### Task requirements:
Scan the entries below for the word "content". Copy out every line in which it occurs.

[Saved data entries]
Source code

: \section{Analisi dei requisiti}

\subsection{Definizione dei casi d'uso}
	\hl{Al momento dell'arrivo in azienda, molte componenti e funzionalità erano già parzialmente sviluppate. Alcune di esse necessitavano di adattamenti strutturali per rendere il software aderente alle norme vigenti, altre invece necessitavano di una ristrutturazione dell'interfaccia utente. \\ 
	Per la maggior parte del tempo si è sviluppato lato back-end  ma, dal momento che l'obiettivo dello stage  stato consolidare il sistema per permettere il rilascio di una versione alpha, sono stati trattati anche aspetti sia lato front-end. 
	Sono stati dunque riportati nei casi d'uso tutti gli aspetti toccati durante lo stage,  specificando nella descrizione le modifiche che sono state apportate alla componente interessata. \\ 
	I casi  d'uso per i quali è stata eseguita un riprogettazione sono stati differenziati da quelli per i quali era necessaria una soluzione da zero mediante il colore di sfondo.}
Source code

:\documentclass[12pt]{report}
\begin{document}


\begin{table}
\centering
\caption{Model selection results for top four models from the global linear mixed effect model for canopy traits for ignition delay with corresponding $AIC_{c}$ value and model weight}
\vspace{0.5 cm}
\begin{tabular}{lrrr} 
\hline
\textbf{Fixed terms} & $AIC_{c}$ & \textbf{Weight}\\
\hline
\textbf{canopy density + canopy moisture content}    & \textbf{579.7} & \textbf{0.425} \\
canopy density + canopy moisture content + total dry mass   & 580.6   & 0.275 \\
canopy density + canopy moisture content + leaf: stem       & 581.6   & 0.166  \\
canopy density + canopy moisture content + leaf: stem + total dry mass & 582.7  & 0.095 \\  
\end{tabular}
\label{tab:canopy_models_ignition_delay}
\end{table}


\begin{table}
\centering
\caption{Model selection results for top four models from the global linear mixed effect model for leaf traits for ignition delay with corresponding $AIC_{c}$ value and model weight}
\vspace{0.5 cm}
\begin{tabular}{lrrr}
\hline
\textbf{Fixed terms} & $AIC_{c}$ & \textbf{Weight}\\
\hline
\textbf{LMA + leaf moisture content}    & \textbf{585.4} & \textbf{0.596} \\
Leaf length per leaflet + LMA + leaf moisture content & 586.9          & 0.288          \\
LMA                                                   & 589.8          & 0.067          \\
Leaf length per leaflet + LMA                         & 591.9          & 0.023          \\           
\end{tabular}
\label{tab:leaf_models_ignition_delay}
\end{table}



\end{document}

### Result of the task:
\textbf{canopy density + canopy moisture content}    & \textbf{579.7} & \textbf{0.425} \\
canopy density + canopy moisture content + total dry mass   & 580.6   & 0.275 \\
canopy density + canopy moisture content + leaf: stem       & 581.6   & 0.166  \\
canopy density + canopy moisture content + leaf: stem + total dry mass & 582.7  & 0.095 \\  
\textbf{LMA + leaf moisture content}    & \textbf{585.4} & \textbf{0.596} \\
Leaf length per leaflet + LMA + leaf moisture content & 586.9          & 0.288          \\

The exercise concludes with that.